Abstract
In 2005, the zoonotic acute sleeping sickness was spreading rapidly from the endemic areas of southeastern Uganda with potential for merger into areas affected by the chronic form of the disease in northwest Uganda. Movement of cattle reservoirs due to restocking was blamed for the rapid spread. To stop the spread of the zoonotic sleeping sickness, cattle in the disease endemic areas had to be treated with trypanocidal drugs and sprayed with deltamethrin to promote the live bait technology that helps suppress the tsetse vector. The initiative that started in five high-risk districts in 2006 with a mix of using several undergraduate veterinary students has now been integrated in the local government veterinary service delivery in 23 high-risk districts. By 2016, the annual spray of cattle with deltamethrin and treatment with diminazene aceturate had reached one million with 1,065,444 cattle sprayed in the reporting year July 1, 2016 to June 30, 2017. This is believed to have contributed significantly to the reduction in the number of Trypanosoma brucei rhodesiense sleeping sickness cases (from 473 recorded in 2005 to 14 in 2016, and only about 10 reported to the Coordinating Office for Control of Trypanosomiasis in Uganda [COCTU] in 2017). The initiative that started as the Stamp Out Sleeping Sickness Consortium with a public good approach, implemented in a public–private partnership with the faculty of Veterinary Medicine, Makerere University, has today been integrated in both private and public sectors to fast-track the elimination of T. b. rhodesiense sleeping sickness with active financial contribution from the affected communities in sustaining the delivery of live bait technology.
Introduction
The spread of Trypanosoma brucei rhodesiense sleeping sickness in Uganda has always been associated with the cattle reservoir and cattle restocking exercises (Fèvre et al. 2001, Welburn et al. 2001, Waiswa et al. 2003, Picozzi et al. 2005). At the beginning of this century, a lot of restocking was being carried out in all areas in the eastern and northern parts of Uganda that were recovering from the armed rebellion, as a strategy to improve on household income and nutrition (Waiswa and Rannalette 2010).
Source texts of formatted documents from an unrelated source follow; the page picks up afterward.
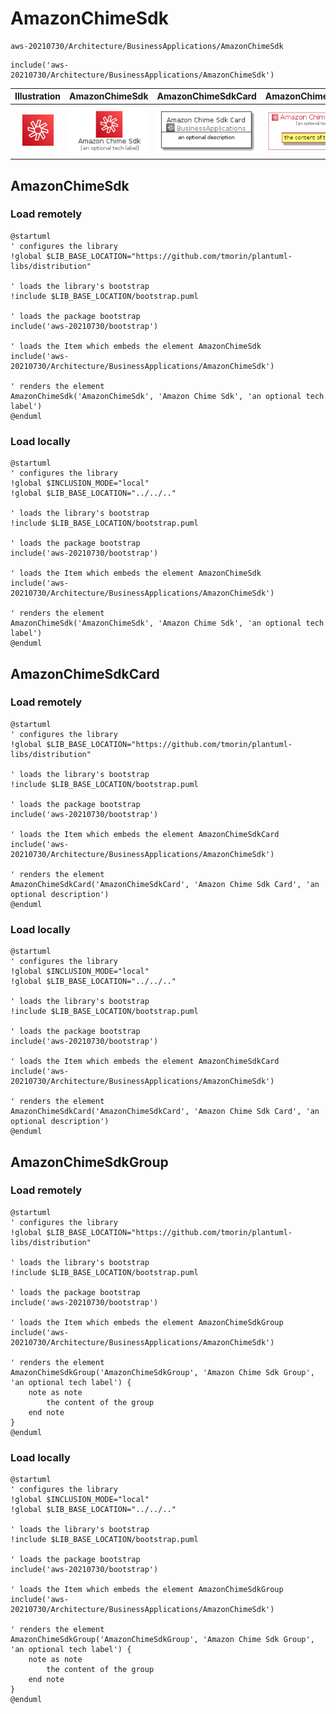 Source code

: # AmazonChimeSdk


```text
aws-20210730/Architecture/BusinessApplications/AmazonChimeSdk
```

```text
include('aws-20210730/Architecture/BusinessApplications/AmazonChimeSdk')
```



| Illustration | AmazonChimeSdk | AmazonChimeSdkCard | AmazonChimeSdkGroup |
| :---: | :---: | :---: | :---: |
| ![illustration for Illustration](../../../aws-20210730/Architecture/BusinessApplications/AmazonChimeSdk.png) | ![illustration for AmazonChimeSdk](../../../aws-20210730/Architecture/BusinessApplications/AmazonChimeSdk.Local.png) | ![illustration for AmazonChimeSdkCard](../../../aws-20210730/Architecture/BusinessApplications/AmazonChimeSdkCard.Local.png) | ![illustration for AmazonChimeSdkGroup](../../../aws-20210730/Architecture/BusinessApplications/AmazonChimeSdkGroup.Local.png) |




## AmazonChimeSdk

### Load remotely
```plantuml
@startuml
' configures the library
!global $LIB_BASE_LOCATION="https://github.com/tmorin/plantuml-libs/distribution"

' loads the library's bootstrap
!include $LIB_BASE_LOCATION/bootstrap.puml

' loads the package bootstrap
include('aws-20210730/bootstrap')

' loads the Item which embeds the element AmazonChimeSdk
include('aws-20210730/Architecture/BusinessApplications/AmazonChimeSdk')

' renders the element
AmazonChimeSdk('AmazonChimeSdk', 'Amazon Chime Sdk', 'an optional tech label')
@enduml
```

### Load locally
```plantuml
@startuml
' configures the library
!global $INCLUSION_MODE="local"
!global $LIB_BASE_LOCATION="../../.."

' loads the library's bootstrap
!include $LIB_BASE_LOCATION/bootstrap.puml

' loads the package bootstrap
include('aws-20210730/bootstrap')

' loads the Item which embeds the element AmazonChimeSdk
include('aws-20210730/Architecture/BusinessApplications/AmazonChimeSdk')

' renders the element
AmazonChimeSdk('AmazonChimeSdk', 'Amazon Chime Sdk', 'an optional tech label')
@enduml
```

## AmazonChimeSdkCard

### Load remotely
```plantuml
@startuml
' configures the library
!global $LIB_BASE_LOCATION="https://github.com/tmorin/plantuml-libs/distribution"

' loads the library's bootstrap
!include $LIB_BASE_LOCATION/bootstrap.puml

' loads the package bootstrap
include('aws-20210730/bootstrap')

' loads the Item which embeds the element AmazonChimeSdkCard
include('aws-20210730/Architecture/BusinessApplications/AmazonChimeSdk')

' renders the element
AmazonChimeSdkCard('AmazonChimeSdkCard', 'Amazon Chime Sdk Card', 'an optional description')
@enduml
```

### Load locally
```plantuml
@startuml
' configures the library
!global $INCLUSION_MODE="local"
!global $LIB_BASE_LOCATION="../../.."

' loads the library's bootstrap
!include $LIB_BASE_LOCATION/bootstrap.puml

' loads the package bootstrap
include('aws-20210730/bootstrap')

' loads the Item which embeds the element AmazonChimeSdkCard
include('aws-20210730/Architecture/BusinessApplications/AmazonChimeSdk')

' renders the element
AmazonChimeSdkCard('AmazonChimeSdkCard', 'Amazon Chime Sdk Card', 'an optional description')
@enduml
```

## AmazonChimeSdkGroup

### Load remotely
```plantuml
@startuml
' configures the library
!global $LIB_BASE_LOCATION="https://github.com/tmorin/plantuml-libs/distribution"

' loads the library's bootstrap
!include $LIB_BASE_LOCATION/bootstrap.puml

' loads the package bootstrap
include('aws-20210730/bootstrap')

' loads the Item which embeds the element AmazonChimeSdkGroup
include('aws-20210730/Architecture/BusinessApplications/AmazonChimeSdk')

' renders the element
AmazonChimeSdkGroup('AmazonChimeSdkGroup', 'Amazon Chime Sdk Group', 'an optional tech label') {
    note as note
        the content of the group
    end note
}
@enduml
```

### Load locally
```plantuml
@startuml
' configures the library
!global $INCLUSION_MODE="local"
!global $LIB_BASE_LOCATION="../../.."

' loads the library's bootstrap
!include $LIB_BASE_LOCATION/bootstrap.puml

' loads the package bootstrap
include('aws-20210730/bootstrap')

' loads the Item which embeds the element AmazonChimeSdkGroup
include('aws-20210730/Architecture/BusinessApplications/AmazonChimeSdk')

' renders the element
AmazonChimeSdkGroup('AmazonChimeSdkGroup', 'Amazon Chime Sdk Group', 'an optional tech label') {
    note as note
        the content of the group
    end note
}
@enduml
```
Since cattle had been blamed for the epidemic, the entry point in containing the spread was to use trypanocidal drugs such as diminazene aceturate that had earlier proved to be effective at treating T. brucei sl infections in cattle (Clausen et al. 1999).
In addition, the live bait technology in tsetse control had been documented as an ideal tool in the control of Glossina fuscipes fuscipes (Okiria et al. 2002), which is the major vector for sleeping sickness in the T. b. rhodesiense endemic areas of Uganda (Waiswa et al. 2006). As has been emphasized by other scientists, the management of zoonotic disease risk arising from interactions between animals, humans, and the environment demands integrated action from both human and animal health disciplines plus support from other sectors in a one health approach (Welburn and Coleman 2015). Similarly, in 1992, the Uganda Trypanosomiasis Control Council (UTCC) and its secretariat, Coordinating Office for Control of Trypanosomiasis in Uganda (COCTU), were put in place to serve as a platform for multi-stakeholder partnerships and promote a “one health approach” in the control of tsetse and trypanosomiasis in Uganda.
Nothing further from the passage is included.